■ **Exercise objective**: Only the lines holding "ABCD" are wanted. Copy every one from the records below.

** Opening Supplied information block **

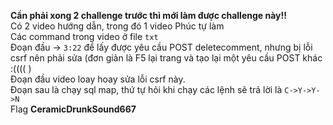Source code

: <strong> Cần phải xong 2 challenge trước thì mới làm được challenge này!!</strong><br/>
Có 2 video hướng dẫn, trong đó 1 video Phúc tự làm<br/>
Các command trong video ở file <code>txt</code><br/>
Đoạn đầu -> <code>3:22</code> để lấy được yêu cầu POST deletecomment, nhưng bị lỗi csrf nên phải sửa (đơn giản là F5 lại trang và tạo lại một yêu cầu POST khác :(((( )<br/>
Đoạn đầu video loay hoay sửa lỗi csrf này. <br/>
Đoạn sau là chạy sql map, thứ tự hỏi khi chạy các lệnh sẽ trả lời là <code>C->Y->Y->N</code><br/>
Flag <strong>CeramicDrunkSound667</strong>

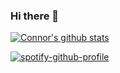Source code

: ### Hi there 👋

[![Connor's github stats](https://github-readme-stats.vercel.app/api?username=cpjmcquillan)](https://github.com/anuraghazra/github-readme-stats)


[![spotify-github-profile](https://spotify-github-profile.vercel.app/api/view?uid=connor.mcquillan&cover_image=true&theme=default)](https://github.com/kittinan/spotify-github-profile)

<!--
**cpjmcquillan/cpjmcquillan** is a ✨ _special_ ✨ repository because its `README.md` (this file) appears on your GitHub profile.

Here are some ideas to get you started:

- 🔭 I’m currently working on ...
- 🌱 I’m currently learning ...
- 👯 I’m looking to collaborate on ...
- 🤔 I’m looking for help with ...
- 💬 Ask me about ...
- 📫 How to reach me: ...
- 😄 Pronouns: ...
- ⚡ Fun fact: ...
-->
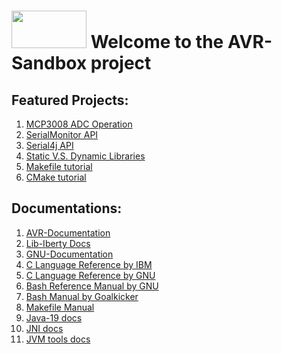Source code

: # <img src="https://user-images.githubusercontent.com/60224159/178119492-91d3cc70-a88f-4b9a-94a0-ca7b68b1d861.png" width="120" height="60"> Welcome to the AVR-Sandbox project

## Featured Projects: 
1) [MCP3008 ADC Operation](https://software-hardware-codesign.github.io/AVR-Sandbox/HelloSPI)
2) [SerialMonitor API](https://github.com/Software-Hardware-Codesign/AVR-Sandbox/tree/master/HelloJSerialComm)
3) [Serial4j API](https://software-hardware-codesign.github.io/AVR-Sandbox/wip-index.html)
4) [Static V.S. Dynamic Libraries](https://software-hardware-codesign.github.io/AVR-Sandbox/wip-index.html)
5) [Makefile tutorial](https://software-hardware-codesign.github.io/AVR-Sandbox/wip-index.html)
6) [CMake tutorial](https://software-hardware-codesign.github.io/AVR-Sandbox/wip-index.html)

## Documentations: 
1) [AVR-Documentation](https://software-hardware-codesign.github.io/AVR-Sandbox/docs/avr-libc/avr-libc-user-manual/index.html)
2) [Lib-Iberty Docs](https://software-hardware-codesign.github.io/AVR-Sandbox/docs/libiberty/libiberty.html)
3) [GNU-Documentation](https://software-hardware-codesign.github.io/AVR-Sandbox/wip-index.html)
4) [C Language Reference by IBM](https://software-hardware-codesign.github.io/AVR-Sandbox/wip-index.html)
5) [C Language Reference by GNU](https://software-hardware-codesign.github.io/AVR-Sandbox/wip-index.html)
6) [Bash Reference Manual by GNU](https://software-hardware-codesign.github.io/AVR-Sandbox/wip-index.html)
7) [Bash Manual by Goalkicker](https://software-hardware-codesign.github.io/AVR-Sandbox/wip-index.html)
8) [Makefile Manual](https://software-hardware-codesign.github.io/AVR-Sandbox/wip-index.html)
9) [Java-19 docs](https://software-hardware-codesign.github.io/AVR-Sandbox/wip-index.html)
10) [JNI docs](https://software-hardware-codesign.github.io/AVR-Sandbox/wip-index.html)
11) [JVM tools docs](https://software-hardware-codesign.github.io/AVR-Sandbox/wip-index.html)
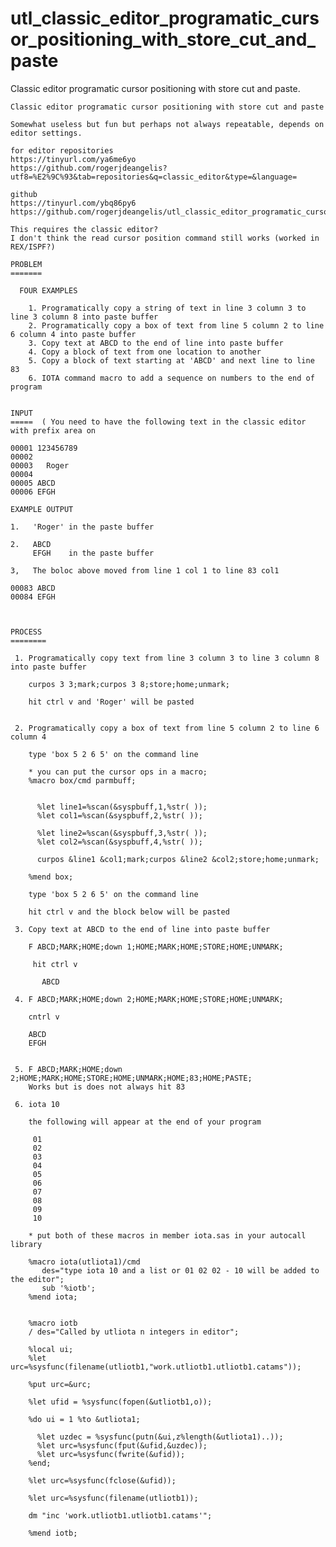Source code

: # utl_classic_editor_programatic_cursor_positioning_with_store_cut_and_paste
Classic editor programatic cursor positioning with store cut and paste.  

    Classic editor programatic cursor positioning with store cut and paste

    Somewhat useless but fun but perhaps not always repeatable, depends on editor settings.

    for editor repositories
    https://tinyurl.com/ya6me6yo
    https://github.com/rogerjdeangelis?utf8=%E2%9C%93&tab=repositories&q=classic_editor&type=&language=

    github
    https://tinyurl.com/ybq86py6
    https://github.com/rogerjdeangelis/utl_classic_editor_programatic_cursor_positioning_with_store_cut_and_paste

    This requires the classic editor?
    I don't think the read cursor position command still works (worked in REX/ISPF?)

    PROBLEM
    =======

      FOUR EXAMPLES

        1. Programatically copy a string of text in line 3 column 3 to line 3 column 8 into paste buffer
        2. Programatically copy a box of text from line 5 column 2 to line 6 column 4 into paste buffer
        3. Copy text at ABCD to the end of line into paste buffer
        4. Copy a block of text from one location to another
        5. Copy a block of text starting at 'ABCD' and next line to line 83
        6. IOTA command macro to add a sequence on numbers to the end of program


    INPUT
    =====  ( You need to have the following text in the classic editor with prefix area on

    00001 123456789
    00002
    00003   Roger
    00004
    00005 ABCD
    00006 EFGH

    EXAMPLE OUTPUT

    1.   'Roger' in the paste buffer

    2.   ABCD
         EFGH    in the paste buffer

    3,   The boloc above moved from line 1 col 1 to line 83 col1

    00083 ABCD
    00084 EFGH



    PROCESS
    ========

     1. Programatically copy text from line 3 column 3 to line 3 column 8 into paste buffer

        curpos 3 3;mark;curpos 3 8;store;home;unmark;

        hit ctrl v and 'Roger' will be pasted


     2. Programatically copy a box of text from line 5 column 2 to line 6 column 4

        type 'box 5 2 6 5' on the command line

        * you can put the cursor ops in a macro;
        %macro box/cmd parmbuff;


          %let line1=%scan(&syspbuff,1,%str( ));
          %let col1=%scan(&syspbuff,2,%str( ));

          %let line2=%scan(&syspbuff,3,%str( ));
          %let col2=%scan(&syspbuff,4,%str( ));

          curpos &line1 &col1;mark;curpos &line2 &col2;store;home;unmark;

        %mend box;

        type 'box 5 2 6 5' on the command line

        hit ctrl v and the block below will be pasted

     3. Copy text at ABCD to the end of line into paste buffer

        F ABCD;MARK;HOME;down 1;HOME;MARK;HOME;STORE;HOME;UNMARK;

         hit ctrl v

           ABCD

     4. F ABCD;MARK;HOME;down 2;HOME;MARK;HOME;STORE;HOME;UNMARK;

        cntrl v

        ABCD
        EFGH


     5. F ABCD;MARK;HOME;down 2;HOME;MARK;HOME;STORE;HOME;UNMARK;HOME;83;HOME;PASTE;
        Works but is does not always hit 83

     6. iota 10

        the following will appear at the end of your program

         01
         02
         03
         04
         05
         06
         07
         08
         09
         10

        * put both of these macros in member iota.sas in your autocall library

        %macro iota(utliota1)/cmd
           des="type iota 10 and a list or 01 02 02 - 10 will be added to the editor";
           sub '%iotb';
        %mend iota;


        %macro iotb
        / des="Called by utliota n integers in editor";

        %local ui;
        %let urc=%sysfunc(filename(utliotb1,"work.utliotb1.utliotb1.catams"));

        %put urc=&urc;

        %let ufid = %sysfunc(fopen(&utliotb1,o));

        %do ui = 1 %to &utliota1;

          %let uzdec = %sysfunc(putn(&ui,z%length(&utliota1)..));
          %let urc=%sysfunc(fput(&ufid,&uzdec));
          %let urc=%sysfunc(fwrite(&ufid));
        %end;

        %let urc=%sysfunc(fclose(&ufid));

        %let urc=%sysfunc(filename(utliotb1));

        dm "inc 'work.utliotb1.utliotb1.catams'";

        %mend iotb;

** Closing Supplied information block **

■ **Exercise result**:
        3. Copy text at ABCD to the end of line into paste buffer
        5. Copy a block of text starting at 'ABCD' and next line to line 83
    00005 ABCD
    2.   ABCD
    00083 ABCD
     3. Copy text at ABCD to the end of line into paste buffer
        F ABCD;MARK;HOME;down 1;HOME;MARK;HOME;STORE;HOME;UNMARK;
           ABCD
     4. F ABCD;MARK;HOME;down 2;HOME;MARK;HOME;STORE;HOME;UNMARK;
        ABCD
     5. F ABCD;MARK;HOME;down 2;HOME;MARK;HOME;STORE;HOME;UNMARK;HOME;83;HOME;PASTE;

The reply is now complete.